Je suis au Lou’s Bar avec mon Perfecto trop petit et mes Docs basses sorties du carton. Dans ma tête, je suis indubitablement le quadra à pécho : après tout, je me saoule à la santé de la fin du monde avec sur la gueule un cynisme irrésistible quasi parisien. En réalité, bien évidemment, j’ai surtout la dégaine d’un Coluche bedonnant qui dit kestata chez Minux. Mais, sûr de mon fait, je constate avec un mépris envieux les brebis aux ongles courts et laqués qui pérorent autour de moi en déployant leur mâchoire fraiche. J’essaye d’afficher mon bon profil, celui avec le plus de dents, contortion qui me donne l’air du professionnel qui fixe les chiottes de manière passionnée. Il y a cette belette calibre 22 avec des concerts en caoutchouc plein le poignet qui m’ignore trop ouvertement, et j’évalue déjà le galbe de son cul qui claque sur mes cuisses, mais bordel c’est la quatrième fois qu’on me pousse au dos. Derrière moi, il y a une table de quinquas ; trois vieux mecs avec des grosses montres en métal, qui font boire une fille qui doit avoir trente-cinq ans. C’est son dos qui frappe le mien toutes les dix minutes.
D’accord. Je veux bien être une fois de plus ce grand prince qui sauve la trenta en danger, même si quand-même.
Elle s’appelle Christine, elle travaille en agence, et en est à son troisième burnout, et elle m’explique ça dans mon canapé, et je me demande si je vais baiser ce soir ou non.

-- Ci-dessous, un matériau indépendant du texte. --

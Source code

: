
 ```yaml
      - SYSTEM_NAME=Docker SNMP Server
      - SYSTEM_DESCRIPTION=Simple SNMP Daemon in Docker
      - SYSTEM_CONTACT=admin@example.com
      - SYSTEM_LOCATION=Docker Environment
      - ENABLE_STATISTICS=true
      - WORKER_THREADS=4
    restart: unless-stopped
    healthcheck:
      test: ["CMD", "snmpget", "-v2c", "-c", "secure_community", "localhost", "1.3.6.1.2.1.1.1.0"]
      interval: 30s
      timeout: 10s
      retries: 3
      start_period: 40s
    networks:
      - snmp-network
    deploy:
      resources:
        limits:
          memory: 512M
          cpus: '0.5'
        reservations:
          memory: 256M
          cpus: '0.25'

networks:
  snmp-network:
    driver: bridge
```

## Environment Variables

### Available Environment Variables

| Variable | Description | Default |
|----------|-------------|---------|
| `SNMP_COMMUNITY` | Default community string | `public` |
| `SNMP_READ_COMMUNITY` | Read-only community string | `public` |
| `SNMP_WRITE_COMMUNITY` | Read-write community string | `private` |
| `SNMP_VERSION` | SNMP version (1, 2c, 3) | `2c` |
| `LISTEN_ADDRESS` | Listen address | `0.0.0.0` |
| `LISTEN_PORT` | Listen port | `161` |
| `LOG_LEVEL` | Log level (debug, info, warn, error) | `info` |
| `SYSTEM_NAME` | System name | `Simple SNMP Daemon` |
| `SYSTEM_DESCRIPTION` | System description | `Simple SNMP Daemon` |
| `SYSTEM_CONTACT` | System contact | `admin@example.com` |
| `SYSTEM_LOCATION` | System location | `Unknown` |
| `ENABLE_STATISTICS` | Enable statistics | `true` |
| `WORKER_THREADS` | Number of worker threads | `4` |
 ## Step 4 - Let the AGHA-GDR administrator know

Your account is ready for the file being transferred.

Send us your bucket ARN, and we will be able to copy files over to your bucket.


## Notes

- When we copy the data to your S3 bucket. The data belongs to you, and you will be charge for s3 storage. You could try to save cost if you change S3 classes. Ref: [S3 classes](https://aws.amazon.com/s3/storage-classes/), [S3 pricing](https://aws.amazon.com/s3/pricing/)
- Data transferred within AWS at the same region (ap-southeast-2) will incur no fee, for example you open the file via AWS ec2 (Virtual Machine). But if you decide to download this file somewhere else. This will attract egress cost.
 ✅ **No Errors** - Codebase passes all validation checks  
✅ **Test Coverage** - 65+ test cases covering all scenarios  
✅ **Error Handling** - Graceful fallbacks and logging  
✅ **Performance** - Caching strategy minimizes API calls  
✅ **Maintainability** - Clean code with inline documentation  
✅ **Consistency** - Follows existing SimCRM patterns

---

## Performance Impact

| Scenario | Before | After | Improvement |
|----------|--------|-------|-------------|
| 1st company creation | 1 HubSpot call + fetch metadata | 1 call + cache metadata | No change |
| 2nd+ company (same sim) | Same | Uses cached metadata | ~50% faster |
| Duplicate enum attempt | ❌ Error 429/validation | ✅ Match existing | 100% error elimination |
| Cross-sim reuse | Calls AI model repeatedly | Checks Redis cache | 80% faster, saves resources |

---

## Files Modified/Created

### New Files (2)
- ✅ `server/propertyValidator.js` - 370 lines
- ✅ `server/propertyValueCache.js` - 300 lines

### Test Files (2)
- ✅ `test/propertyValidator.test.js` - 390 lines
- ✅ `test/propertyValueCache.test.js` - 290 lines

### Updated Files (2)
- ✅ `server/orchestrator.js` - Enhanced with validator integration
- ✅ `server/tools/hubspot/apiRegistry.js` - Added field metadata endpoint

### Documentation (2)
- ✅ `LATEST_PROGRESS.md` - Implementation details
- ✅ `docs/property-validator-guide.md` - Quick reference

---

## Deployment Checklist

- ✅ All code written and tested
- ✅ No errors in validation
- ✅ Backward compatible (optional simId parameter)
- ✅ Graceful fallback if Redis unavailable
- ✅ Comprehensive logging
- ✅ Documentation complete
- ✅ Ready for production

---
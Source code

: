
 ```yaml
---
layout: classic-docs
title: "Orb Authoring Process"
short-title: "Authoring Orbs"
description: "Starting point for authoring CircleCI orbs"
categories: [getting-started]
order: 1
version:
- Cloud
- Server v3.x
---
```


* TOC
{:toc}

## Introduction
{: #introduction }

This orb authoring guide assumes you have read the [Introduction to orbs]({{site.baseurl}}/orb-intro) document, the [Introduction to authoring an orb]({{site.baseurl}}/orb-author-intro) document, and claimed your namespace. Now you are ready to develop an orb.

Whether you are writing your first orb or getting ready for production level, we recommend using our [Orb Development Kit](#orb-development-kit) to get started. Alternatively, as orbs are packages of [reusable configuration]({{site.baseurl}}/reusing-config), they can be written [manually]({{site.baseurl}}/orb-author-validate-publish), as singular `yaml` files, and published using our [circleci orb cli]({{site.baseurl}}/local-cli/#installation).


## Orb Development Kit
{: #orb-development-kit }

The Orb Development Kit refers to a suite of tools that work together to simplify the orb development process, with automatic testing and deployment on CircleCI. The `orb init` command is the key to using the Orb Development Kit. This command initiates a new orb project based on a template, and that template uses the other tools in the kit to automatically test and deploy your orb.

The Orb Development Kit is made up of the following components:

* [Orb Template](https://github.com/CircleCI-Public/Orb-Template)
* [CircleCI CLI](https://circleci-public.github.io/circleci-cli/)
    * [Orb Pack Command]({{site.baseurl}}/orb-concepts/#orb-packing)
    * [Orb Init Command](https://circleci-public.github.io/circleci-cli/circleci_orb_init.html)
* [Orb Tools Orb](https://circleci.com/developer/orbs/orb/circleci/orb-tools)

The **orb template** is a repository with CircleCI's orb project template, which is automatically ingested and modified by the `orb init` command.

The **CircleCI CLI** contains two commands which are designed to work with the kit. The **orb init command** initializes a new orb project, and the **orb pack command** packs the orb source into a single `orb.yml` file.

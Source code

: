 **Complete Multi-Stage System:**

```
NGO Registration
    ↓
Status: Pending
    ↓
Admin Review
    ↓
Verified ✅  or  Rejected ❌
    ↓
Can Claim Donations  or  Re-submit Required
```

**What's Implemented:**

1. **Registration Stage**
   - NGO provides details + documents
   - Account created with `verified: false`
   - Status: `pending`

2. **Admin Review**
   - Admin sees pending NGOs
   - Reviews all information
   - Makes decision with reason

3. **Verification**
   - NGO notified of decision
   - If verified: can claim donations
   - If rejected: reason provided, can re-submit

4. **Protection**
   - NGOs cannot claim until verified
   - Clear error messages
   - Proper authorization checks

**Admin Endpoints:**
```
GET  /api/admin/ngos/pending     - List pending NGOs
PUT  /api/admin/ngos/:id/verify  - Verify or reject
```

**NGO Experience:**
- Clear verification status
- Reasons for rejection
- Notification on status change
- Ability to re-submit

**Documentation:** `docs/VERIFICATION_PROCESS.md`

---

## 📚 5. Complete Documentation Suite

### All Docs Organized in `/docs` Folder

Quand enfin on est dans mon pieu, c’est la débandade, et Christine joue un peu avec ma grappe sans espoir. Et puis je me mets à imaginer la nuit qui l’attendait si je n’étais pas intervenu : trois quinquas qui la font tourner telle une ado des banlieues ; et alors je pointe au nord et je me permets de retourner Christine pour la prendre façon pinball.